> _WHAT IS REQUIRED_: Give the number of lines in the data below that contain "through", and only that number.

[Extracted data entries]
*** Block opens ***

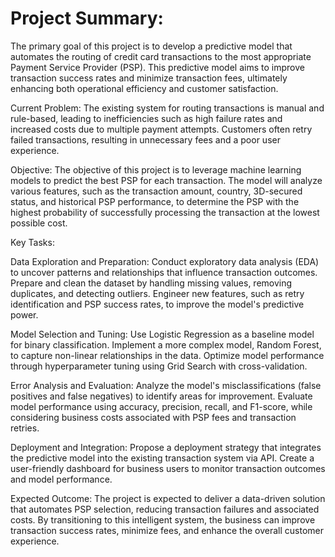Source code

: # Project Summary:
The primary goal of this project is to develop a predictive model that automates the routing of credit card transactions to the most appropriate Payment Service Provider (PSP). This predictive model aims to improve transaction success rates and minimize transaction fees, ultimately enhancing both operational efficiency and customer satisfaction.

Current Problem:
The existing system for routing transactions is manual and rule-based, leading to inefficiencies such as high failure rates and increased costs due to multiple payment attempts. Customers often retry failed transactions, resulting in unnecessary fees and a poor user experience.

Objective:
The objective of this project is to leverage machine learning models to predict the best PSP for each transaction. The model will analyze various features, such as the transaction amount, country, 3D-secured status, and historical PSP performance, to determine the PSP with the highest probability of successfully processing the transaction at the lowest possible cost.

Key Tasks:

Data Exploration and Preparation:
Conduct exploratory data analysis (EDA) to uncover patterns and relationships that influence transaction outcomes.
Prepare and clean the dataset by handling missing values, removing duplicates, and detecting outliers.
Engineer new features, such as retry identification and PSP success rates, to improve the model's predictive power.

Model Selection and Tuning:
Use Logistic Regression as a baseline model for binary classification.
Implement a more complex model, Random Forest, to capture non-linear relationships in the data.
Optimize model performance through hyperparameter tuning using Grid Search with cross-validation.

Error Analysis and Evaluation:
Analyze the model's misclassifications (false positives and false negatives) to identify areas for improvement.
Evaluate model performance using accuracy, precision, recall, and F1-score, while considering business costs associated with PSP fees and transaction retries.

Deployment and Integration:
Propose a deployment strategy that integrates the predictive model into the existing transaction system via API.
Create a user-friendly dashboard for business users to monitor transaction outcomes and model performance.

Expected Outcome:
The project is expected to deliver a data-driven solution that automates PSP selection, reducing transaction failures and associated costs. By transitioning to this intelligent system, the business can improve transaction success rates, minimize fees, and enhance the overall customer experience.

*** Block closes ***
*** Block opens ***

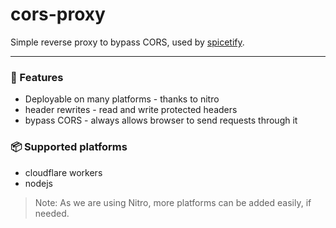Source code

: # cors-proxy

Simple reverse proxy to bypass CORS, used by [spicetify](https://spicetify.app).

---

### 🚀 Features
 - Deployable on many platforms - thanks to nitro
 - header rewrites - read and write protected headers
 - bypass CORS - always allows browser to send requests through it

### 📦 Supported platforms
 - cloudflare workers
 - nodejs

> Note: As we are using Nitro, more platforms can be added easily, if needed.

*** Block closes ***

> _SOLUTION_: 2